Sabe que en los sembradíos, en donde pasa más de la mitad de su vida, los niños corren peligros: “se desmayan por tanto calor que hace y porque no comemos”; se lesionan con el “cúter que usamos para cortar” o son arrollados por los tractores.

 

 

Adriana no sabe cuánto gana por jornal, sólo sabe que tiene que cortar y cortar para llenar las 10 “cajas bien grandotas”, de aproximadamente 25 kilos, ya sea de cebolla o chile o de jitomate.

 

 

Su padre le da 50 pesos, para “comprarme lo que necesito y lo que me gusta”. Él acuerda el pago por las ocho horas de jornal que cumplirá de sol a sol junto con toda su familia, incluso sus hermanos pequeños.

 

 

José, un jovencito de 15 años, cursa el segundo semestre de la preparatoria.
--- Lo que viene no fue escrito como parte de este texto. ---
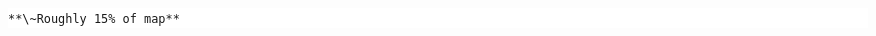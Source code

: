     **\~Roughly 15% of map**

[^55]: <mark style="color:yellow;">**Run Record:**</mark>

    <mark style="color:orange;">**\[Stage 1/1]**</mark>

    **\~First surface area defense (outside)**

[^56]: ![](<../../.gitbook/assets/Offliner Win (2).png>)

[^57]: <mark style="color:yellow;">**Run Record:**</mark>

    <mark style="color:orange;">**\[Stage 2/2 - Underground Lab]**</mark>&#x20;

    **-Finale DPS Check**

[^58]: ![](<../../.gitbook/assets/Otakuroom Win.jpg>)


[^1]: ![](<../../.gitbook/assets/2049 win.jpg>)
[^2]: ![](<../../.gitbook/assets/666 Crazy Escape Win (1).jpg>)
[^3]: ![](<../../.gitbook/assets/a_e_s_t_h_e_t_i_c win.jpg>)
[^4]: ![](<../../.gitbook/assets/Aooka Win.PNG>)
[^5]: ![](<../../.gitbook/assets/Bathroom Win.jpg>)
[^6]: ![](<../../.gitbook/assets/Best Korea Win.jpg>)
[^7]: ![](<../../.gitbook/assets/Bioluminescent Win.jpg>)
[^8]: <mark style="color:yellow;">**Run Record:**</mark>
[^9]: ![](<../../.gitbook/assets/Breezy Marathon Win.png>)
[^10]: ![](<../../.gitbook/assets/Crazy Escape Win.jpg>)
[^11]: ![](<../../.gitbook/assets/Dark Souls Win.PNG>)
[^12]: ![](<../../.gitbook/assets/Deadcore Win.png>)
[^13]: ![](../../.gitbook/assets/20230521223729_1.jpg)
[^14]: <mark style="color:yellow;">**Run Record:**</mark>
[^15]: ![](<../../.gitbook/assets/Djinn Win (1).png>)
[^16]: <mark style="color:yellow;">**Run Record:**</mark>
[^17]: ![](<../../.gitbook/assets/Doom Win.jpg>)
[^18]: ![](<../../.gitbook/assets/Dreamin Win.png>)
[^19]: ![](../../.gitbook/assets/20241124092444_1.jpg)
[^20]: <mark style="color:yellow;">**Run Record:**</mark>
[^21]: ![](<../../.gitbook/assets/Evernight Win.png>)
[^22]: ![](<../../.gitbook/assets/image (1).png>)
[^23]: ![](<../../.gitbook/assets/Fapescape Rote Win.jpg>)
[^24]: ![](<../../.gitbook/assets/Capture (10).PNG>)
[^25]: ![](<../../.gitbook/assets/Mako (V6) Win (1).jpg>)
[^26]: ![](<../../.gitbook/assets/Malgo First Win (2).jpg>)
[^27]: ![](<../../.gitbook/assets/Mt Bur Win (1).png>)
[^28]: <mark style="color:yellow;">**Run Record:**</mark>
[^29]: ![](<../../.gitbook/assets/Wanderers Win.PNG>)
[^30]: ![](<../../.gitbook/assets/Freezy Win.PNG>)
[^31]: ![](<../../.gitbook/assets/Frostdrake Win.PNG>)
[^32]: <mark style="color:yellow;">**Run Record:**</mark>
[^33]: ![](<../../.gitbook/assets/Banban Win.png>)
[^34]: <mark style="color:yellow;">**Run Record:**</mark>
[^35]: <mark style="color:yellow;">**Run Record:**</mark>
[^36]: <mark style="color:yellow;">**Run Record:**</mark>
[^38]: ![](<../../.gitbook/assets/Krusty Win.jpg>)
[^39]: ![](<../../.gitbook/assets/L0v0L Win (1).png>)
[^40]: <mark style="color:yellow;">**Run Record:**</mark>
[^41]: <mark style="color:yellow;">**Run Record:**</mark>
[^42]: ![](<../../.gitbook/assets/LMS EX5 Solo Win.jpg>)
[^43]: ![](<../../.gitbook/assets/Minas Win.jpg>)
[^44]: ![](<../../.gitbook/assets/Luciddreams OLD Win.jpeg>)
[^45]: ![](<../../.gitbook/assets/Luciddreams Win (1).PNG>)
[^46]: ![](<../../.gitbook/assets/Meatropolis Win.PNG>)
[^47]: ![](<../../.gitbook/assets/Minecraft Adventure Win (1).jpg>)
[^48]: ![](<../../.gitbook/assets/Minimal Win (1).jpeg>)
[^49]: ![](<../../.gitbook/assets/Mist Win.jpg>)
[^50]: ![](<../../.gitbook/assets/Neochrome Win (2).png>)
[^51]: <mark style="color:yellow;">**Run Record:**</mark>\
[^52]: ![](<../../.gitbook/assets/Nomada Win.png>)
[^53]: <mark style="color:yellow;">**Run Record:**</mark>
[^54]: <mark style="color:yellow;">**Run Record:**</mark>
[^59]: <mark style="color:yellow;">**Run Record:**</mark>\
[^60]: ![](<../../.gitbook/assets/Parkour Paradise Win (1).jpg>)
[^61]: ![](<../../.gitbook/assets/Persona Win (1).png>)
[^62]: ![](<../../.gitbook/assets/Pirates Win.jpg>)
[^63]: ![](<../../.gitbook/assets/Pokemon Win.jpg>)
[^64]: <mark style="color:yellow;">**Run Record:**</mark>\
[^65]: ![](<../../.gitbook/assets/Portal Win.jpg>)
[^66]: ![](<../../.gitbook/assets/Raiin Win (1).jpg>)
[^67]: <mark style="color:yellow;">**Run Record:**</mark>\
[^68]: ![](<../../.gitbook/assets/Rizomata Win.jpg>)
[^69]: <mark style="color:yellow;">**Run Record:**</mark>
[^70]: ![](<../../.gitbook/assets/Rush B Win.png>)
[^71]: ![](<../../.gitbook/assets/Ryujin Win.jpg>)
[^72]: ![](<../../.gitbook/assets/SAM Win.jpg>)
[^73]: ![](<../../.gitbook/assets/sandstone win.jpg>)
[^74]: <mark style="color:yellow;">**Run Record:**</mark>&#x20;
[^75]: ![](<../../.gitbook/assets/SCP Win.png>)
[^76]: ![](<../../.gitbook/assets/Serpentis Win.PNG>)
[^77]: ![](<../../.gitbook/assets/Shroom1 Win.jpg>)
[^78]: ![](<../../.gitbook/assets/Shroom2 Win.jpg>)
[^79]: ![](<../../.gitbook/assets/Shroom 3 Win.jpeg>)
[^80]: ![](<../../.gitbook/assets/Sonic3 Win.jpg>)
[^81]: <mark style="color:yellow;">**Run Record:**</mark>\
[^82]: ![](<../../.gitbook/assets/Star Wars Win.jpg>)
[^83]: ![](<../../.gitbook/assets/Surf Froyo Win.png>)
[^84]: ![](<../../.gitbook/assets/Tyranny2 Win.jpg>)
[^85]: ![](<../../.gitbook/assets/Uchiha Win.jpeg>)
[^86]: ![](<../../.gitbook/assets/Visualizer Win (2).jpg>)
[^87]: &#x20;![](<../../.gitbook/assets/v0u0v Win.jpg>)
[^88]: <mark style="color:yellow;">**Run Record:**</mark>\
Comenzó a trabajar desde los siete u ocho años de albañil y en el campo, sembrando maíz, cortando caña, aplicando herbicidas y fertilizantes.

 

 

Igual que otros menores de edad trabaja porque “falta el dinero en la casa”. En su caso, lo que percibe lo aporta para sus abuelos, a quienes mantiene por falta de un adulto que lo haga.

 

 

Su jornada inicia antes de irse a la preparatoria, a las seis de la mañana y hasta las 12 del día corta toda la caña que puede, la meta es una tonelada para cobrar 50 pesos.

 

 

José coincide en que los niños no deben trabajar sino estudiar y disfrutar de su infancia, “debemos jugar y aprovechar el estudio para ser alguien en la vida”, y no por ser menores de edad “explotarnos”, pero la necesidad va más allá del deseo.

 

 

Hoy, Día Mundial contra el Trabajo Infantil al igual que Pepe, Jorge, David, Adriana, José, Yesenia y Beatriz, millones de niños están laborando en campos de jitomate o en cruceros, en bodegas como cargadores o limpiando casas; trabajo al final de cuentas, no juego ni estudio.